### Instructions to follow
If a line in the listing below includes the string "MdCompositeSpan", pull it out.
# # #
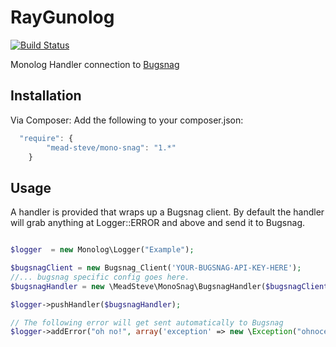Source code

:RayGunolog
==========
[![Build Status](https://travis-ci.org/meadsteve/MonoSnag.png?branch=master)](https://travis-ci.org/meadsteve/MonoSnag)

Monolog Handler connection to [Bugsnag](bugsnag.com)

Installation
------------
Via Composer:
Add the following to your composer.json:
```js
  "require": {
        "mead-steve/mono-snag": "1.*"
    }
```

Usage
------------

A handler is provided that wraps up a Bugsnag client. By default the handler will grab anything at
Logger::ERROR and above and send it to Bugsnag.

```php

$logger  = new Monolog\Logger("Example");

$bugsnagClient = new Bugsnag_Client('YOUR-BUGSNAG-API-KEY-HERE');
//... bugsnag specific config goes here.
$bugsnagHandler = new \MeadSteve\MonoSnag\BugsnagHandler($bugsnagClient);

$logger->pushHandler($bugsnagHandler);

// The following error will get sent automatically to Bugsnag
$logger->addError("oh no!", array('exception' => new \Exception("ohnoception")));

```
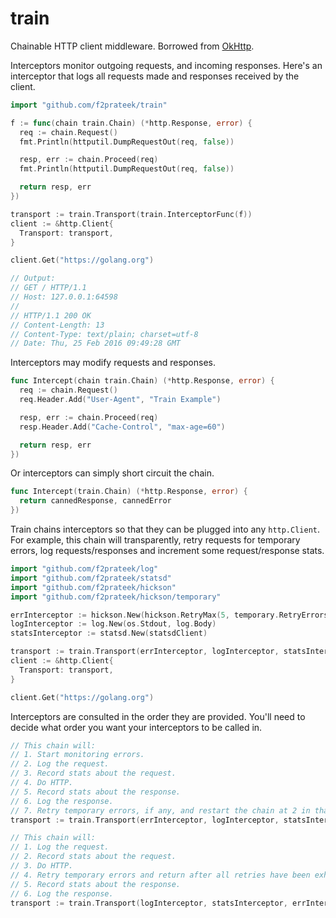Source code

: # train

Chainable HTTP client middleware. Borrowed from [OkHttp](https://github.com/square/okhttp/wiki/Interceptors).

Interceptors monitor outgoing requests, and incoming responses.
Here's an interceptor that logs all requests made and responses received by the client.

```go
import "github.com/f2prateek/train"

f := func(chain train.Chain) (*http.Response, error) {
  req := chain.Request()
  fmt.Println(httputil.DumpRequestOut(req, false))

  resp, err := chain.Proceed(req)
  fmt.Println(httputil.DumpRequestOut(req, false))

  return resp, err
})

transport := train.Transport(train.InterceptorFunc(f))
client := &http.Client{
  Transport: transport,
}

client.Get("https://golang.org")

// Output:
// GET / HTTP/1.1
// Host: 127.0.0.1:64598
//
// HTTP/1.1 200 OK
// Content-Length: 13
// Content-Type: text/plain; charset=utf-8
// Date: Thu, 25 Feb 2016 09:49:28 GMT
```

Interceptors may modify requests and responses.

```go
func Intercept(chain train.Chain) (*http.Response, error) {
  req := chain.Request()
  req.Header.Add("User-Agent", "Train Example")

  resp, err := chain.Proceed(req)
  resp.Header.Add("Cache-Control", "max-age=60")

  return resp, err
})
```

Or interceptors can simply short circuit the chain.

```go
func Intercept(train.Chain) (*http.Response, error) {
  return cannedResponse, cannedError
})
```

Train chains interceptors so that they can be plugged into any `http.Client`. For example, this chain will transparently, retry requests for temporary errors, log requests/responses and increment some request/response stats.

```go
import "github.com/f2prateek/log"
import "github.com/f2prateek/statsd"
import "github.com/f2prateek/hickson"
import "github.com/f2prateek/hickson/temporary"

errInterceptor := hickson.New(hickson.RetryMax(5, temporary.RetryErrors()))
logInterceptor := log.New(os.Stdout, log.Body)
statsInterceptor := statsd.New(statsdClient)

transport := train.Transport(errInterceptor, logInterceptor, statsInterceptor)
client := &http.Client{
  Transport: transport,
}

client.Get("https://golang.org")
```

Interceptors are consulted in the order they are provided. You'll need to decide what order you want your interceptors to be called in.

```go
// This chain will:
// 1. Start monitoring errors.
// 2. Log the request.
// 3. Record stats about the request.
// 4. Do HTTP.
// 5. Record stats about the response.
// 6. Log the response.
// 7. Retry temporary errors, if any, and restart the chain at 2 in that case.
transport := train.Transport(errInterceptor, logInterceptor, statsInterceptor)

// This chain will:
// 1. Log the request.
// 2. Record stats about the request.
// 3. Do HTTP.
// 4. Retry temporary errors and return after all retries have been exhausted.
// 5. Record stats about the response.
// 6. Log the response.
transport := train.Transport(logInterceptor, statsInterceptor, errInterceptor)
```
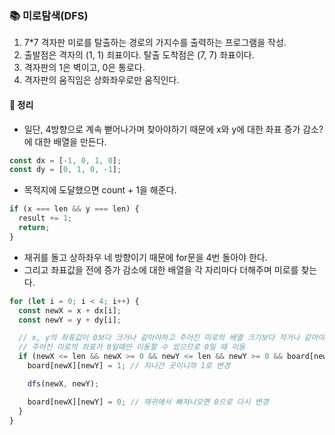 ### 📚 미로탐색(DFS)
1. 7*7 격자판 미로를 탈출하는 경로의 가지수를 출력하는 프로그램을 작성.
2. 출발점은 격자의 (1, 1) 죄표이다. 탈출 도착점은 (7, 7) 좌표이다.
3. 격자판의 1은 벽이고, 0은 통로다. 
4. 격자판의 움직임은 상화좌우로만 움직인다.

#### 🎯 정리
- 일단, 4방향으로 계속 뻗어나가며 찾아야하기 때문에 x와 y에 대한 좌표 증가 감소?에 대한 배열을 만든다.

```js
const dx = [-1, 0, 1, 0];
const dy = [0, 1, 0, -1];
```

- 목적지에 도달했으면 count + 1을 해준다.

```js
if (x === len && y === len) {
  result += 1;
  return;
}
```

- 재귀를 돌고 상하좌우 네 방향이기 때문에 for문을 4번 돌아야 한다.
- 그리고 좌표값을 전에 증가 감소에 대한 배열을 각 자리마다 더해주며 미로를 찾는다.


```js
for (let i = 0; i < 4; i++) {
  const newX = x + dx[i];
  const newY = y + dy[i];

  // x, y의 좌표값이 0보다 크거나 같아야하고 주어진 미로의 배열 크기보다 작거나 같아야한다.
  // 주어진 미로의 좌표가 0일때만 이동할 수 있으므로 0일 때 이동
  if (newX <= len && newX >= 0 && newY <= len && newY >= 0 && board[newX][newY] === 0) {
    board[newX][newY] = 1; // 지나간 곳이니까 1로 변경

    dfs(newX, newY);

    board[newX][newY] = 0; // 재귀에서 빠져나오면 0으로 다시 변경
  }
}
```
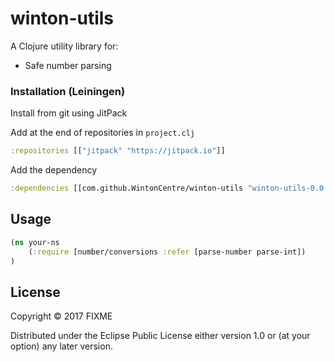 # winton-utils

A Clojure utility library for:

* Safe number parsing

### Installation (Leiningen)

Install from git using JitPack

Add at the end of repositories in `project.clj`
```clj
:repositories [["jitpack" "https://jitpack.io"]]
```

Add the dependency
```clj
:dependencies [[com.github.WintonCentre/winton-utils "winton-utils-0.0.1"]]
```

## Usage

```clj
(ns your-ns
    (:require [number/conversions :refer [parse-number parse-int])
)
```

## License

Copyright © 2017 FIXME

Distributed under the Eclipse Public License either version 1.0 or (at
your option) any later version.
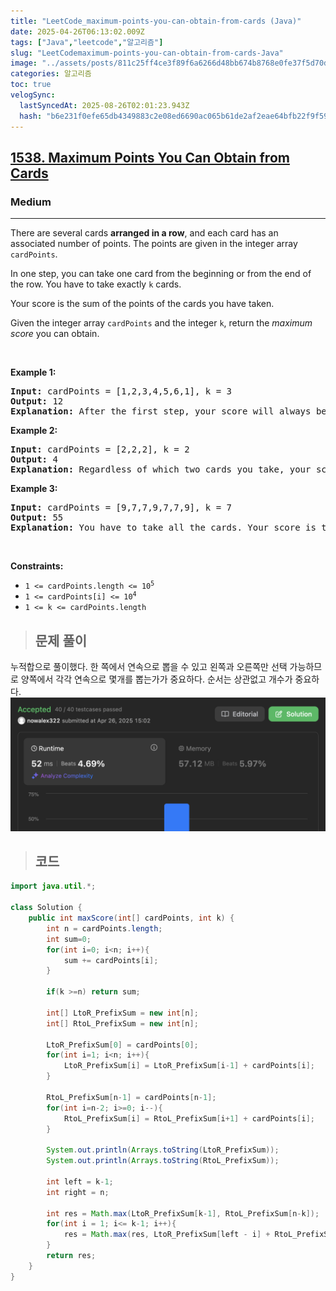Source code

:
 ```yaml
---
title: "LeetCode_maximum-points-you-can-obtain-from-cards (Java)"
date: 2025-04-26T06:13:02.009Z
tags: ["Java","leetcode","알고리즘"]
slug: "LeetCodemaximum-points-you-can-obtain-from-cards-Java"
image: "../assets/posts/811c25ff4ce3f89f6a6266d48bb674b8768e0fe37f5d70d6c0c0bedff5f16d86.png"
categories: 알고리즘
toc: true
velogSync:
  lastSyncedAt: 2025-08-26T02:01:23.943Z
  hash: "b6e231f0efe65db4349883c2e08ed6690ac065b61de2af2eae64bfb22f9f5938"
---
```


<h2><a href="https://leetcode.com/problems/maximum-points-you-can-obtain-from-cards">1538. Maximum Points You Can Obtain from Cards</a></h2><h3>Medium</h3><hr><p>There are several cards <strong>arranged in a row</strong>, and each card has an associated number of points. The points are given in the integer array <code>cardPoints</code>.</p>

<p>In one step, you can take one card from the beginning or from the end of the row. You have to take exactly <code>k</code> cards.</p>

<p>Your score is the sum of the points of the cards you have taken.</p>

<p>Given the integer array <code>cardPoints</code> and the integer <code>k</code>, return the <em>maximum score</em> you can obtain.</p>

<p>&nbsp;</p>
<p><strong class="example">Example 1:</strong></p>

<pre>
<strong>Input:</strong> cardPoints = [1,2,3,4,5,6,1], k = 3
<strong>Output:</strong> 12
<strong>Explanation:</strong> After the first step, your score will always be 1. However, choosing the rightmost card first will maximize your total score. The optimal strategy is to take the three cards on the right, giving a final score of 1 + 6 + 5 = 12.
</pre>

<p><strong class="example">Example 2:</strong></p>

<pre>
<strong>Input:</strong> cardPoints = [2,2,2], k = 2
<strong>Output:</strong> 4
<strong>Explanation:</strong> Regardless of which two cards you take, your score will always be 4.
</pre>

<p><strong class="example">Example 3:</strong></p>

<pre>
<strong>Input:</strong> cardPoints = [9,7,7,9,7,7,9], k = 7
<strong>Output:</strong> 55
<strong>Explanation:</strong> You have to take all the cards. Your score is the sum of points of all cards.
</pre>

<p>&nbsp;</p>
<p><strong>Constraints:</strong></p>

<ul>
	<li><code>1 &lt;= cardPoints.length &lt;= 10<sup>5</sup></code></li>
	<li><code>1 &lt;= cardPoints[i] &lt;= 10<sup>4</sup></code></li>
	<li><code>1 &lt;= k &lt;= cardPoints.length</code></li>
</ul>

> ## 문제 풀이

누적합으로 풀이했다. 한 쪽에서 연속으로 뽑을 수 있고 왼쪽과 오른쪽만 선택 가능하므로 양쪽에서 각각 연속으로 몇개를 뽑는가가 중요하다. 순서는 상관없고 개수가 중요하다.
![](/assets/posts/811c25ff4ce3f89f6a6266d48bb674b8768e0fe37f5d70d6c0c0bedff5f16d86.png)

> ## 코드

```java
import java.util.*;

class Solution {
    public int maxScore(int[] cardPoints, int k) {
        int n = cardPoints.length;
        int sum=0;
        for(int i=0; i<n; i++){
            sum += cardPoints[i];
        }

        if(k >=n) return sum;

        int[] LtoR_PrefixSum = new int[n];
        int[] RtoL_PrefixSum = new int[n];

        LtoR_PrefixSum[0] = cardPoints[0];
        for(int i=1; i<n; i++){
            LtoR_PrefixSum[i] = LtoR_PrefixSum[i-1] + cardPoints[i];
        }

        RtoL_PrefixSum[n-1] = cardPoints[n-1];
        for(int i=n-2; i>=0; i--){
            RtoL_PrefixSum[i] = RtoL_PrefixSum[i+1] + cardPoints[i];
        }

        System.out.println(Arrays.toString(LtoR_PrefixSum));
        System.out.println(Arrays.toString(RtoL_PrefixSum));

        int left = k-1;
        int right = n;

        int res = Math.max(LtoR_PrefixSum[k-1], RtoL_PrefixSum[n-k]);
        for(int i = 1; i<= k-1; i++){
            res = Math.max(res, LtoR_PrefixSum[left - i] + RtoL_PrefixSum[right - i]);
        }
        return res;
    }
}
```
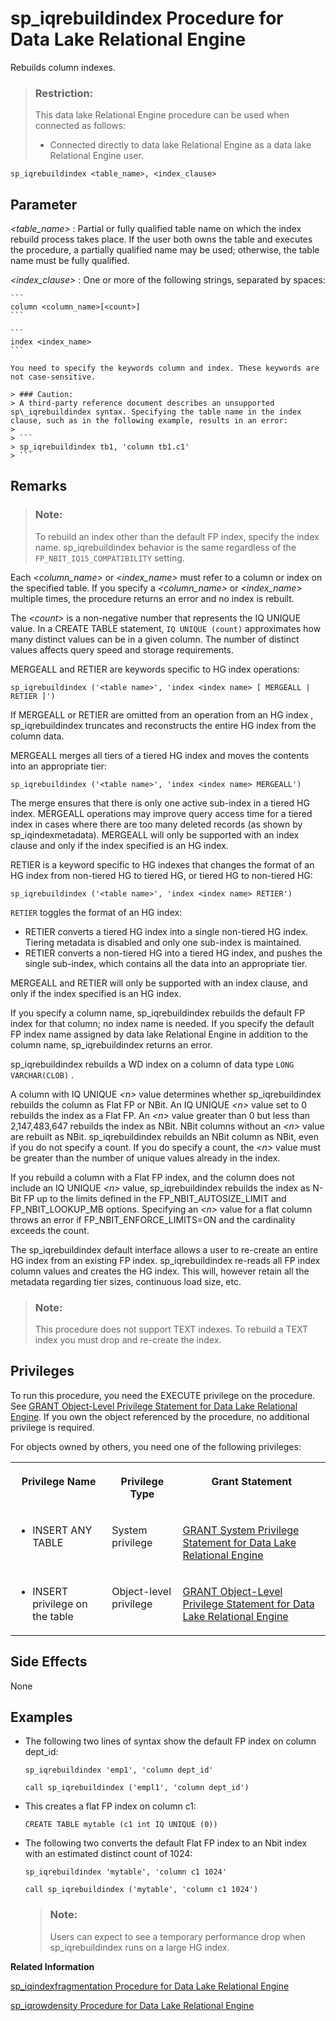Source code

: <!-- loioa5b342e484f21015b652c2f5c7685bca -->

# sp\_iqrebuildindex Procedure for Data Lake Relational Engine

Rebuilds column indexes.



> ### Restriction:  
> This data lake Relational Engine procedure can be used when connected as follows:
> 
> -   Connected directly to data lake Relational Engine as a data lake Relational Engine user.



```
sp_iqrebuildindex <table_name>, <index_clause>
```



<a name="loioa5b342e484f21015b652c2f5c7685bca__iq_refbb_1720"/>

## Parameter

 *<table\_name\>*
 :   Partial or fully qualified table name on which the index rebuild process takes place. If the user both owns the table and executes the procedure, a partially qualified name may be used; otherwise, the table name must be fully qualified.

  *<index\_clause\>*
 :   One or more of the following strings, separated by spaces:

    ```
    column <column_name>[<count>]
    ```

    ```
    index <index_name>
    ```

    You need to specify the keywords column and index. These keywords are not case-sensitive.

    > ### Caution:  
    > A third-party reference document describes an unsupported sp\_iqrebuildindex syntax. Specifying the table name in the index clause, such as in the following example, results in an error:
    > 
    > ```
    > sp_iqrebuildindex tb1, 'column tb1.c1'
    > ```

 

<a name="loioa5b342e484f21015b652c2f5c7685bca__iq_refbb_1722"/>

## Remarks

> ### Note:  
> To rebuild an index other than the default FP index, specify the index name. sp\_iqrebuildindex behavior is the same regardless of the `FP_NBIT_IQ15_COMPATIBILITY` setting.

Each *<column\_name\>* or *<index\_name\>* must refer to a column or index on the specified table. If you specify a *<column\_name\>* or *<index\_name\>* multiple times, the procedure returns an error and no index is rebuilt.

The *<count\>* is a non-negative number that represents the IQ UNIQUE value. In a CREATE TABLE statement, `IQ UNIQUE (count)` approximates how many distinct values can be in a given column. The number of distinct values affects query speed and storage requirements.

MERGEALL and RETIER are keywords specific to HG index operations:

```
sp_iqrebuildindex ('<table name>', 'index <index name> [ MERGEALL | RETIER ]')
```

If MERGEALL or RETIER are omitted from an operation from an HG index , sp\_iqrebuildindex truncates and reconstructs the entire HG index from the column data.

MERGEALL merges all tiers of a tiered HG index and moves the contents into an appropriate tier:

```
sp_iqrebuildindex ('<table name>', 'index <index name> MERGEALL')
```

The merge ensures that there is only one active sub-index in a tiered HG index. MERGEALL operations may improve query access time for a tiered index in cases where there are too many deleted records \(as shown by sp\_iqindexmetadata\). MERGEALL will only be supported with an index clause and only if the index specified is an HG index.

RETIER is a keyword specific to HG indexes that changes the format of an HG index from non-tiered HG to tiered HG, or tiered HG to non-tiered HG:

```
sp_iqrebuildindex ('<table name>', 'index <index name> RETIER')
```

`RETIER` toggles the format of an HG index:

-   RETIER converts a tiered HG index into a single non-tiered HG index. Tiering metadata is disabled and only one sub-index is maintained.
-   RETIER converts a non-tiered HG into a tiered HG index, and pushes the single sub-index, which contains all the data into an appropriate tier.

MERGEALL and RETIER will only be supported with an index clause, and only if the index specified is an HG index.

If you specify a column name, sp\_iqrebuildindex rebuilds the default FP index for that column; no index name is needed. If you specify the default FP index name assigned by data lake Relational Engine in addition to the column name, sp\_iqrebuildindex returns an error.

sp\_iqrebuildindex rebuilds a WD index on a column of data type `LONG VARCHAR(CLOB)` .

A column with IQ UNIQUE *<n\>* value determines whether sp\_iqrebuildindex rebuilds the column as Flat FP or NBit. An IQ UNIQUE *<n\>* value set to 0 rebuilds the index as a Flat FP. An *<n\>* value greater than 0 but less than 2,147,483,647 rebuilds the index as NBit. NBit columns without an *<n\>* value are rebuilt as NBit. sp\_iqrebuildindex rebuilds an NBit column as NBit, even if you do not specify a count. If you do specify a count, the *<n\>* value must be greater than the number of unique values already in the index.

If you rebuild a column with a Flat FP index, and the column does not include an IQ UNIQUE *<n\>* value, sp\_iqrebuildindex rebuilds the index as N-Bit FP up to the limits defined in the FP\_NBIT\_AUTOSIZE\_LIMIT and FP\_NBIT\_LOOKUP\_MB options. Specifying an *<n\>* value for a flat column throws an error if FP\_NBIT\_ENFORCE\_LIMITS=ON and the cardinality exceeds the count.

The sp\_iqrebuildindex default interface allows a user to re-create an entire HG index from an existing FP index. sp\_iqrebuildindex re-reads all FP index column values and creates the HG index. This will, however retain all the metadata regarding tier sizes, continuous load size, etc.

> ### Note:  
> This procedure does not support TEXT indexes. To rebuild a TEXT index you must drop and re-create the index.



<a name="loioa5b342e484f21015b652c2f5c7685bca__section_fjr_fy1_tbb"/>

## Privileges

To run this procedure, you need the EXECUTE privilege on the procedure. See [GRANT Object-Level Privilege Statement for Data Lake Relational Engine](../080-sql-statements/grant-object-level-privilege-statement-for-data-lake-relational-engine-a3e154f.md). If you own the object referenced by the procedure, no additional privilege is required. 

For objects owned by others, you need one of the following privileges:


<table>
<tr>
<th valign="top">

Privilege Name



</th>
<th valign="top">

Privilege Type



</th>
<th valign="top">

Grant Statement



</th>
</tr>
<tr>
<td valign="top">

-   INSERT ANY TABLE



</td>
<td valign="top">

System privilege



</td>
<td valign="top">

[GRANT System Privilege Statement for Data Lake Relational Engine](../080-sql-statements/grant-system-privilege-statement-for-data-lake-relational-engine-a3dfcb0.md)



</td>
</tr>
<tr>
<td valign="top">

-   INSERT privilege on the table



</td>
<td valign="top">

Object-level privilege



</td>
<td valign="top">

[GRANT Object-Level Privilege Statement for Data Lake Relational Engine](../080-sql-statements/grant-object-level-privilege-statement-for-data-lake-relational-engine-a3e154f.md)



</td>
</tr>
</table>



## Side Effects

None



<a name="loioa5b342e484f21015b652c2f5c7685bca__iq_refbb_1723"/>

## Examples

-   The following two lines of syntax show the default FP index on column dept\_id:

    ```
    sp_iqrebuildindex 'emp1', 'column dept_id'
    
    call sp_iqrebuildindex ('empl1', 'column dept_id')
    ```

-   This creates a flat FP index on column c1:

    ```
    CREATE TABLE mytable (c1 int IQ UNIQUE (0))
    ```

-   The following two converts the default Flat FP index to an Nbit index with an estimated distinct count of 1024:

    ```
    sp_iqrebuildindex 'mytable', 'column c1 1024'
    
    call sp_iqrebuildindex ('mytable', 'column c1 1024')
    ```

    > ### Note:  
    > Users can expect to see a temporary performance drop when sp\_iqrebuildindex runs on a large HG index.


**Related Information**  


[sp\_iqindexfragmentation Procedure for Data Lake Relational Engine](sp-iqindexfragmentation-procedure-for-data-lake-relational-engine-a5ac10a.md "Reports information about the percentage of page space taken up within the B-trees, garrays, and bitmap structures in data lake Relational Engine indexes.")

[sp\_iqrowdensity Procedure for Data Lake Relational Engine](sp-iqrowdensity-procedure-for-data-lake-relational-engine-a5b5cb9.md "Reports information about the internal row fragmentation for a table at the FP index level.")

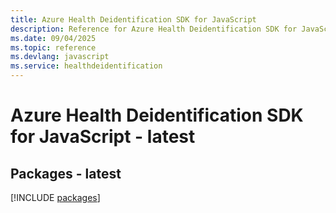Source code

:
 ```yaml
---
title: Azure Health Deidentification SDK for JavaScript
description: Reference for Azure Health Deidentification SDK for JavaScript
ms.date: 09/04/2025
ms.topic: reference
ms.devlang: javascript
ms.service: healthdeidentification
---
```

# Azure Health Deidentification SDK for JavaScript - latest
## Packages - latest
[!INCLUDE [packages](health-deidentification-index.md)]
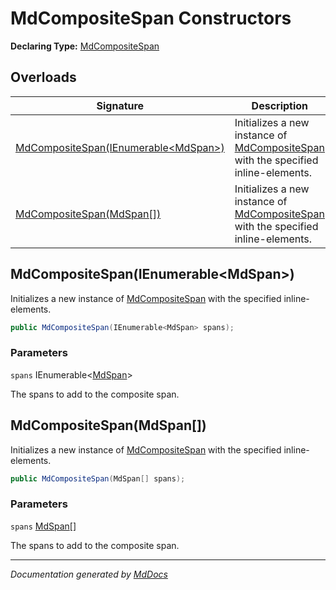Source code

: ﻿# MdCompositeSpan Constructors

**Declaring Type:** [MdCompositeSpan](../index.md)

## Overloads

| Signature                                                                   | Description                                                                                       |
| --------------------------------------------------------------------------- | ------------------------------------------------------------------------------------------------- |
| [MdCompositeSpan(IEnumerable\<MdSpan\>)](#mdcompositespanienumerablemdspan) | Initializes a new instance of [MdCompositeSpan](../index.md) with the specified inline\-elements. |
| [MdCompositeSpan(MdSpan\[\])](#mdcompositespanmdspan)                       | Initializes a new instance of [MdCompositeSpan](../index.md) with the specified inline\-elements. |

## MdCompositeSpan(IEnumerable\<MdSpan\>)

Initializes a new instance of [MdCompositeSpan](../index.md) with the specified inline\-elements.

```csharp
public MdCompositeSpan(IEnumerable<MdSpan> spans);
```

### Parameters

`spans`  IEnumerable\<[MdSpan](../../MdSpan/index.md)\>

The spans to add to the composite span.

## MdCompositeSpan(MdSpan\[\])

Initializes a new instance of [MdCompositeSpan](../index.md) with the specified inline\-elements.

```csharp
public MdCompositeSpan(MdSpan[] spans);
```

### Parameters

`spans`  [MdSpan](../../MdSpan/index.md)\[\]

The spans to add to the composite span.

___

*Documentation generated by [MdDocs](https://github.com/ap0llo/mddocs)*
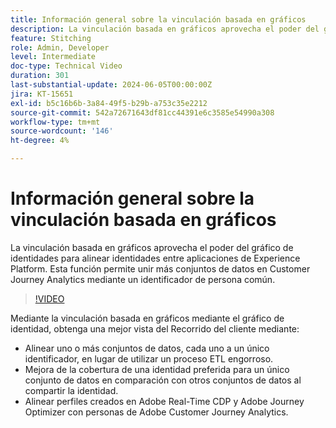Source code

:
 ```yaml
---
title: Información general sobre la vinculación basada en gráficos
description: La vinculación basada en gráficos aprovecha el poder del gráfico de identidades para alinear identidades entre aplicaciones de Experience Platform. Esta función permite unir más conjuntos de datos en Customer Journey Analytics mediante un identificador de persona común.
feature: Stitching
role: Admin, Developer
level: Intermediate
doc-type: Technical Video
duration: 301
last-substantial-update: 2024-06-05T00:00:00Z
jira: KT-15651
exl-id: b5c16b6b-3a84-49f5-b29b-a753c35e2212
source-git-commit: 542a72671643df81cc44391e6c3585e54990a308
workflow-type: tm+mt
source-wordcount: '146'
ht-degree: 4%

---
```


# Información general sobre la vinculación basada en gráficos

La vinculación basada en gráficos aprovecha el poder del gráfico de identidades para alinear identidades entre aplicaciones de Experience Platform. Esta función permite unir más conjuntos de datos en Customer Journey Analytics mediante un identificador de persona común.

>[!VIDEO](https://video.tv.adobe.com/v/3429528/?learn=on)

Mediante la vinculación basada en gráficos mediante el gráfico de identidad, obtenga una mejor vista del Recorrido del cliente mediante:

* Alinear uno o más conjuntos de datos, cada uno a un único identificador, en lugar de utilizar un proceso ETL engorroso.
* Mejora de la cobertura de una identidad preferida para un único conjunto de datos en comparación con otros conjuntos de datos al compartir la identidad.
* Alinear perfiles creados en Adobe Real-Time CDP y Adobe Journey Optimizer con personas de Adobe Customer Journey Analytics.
# # #
### Answer box
: ﻿# MdCompositeSpan Constructors
**Declaring Type:** [MdCompositeSpan](../index.md)
| [MdCompositeSpan(IEnumerable\<MdSpan\>)](#mdcompositespanienumerablemdspan) | Initializes a new instance of [MdCompositeSpan](../index.md) with the specified inline\-elements. |
| [MdCompositeSpan(MdSpan\[\])](#mdcompositespanmdspan)                       | Initializes a new instance of [MdCompositeSpan](../index.md) with the specified inline\-elements. |
## MdCompositeSpan(IEnumerable\<MdSpan\>)
Initializes a new instance of [MdCompositeSpan](../index.md) with the specified inline\-elements.
public MdCompositeSpan(IEnumerable<MdSpan> spans);
## MdCompositeSpan(MdSpan\[\])
Initializes a new instance of [MdCompositeSpan](../index.md) with the specified inline\-elements.
public MdCompositeSpan(MdSpan[] spans);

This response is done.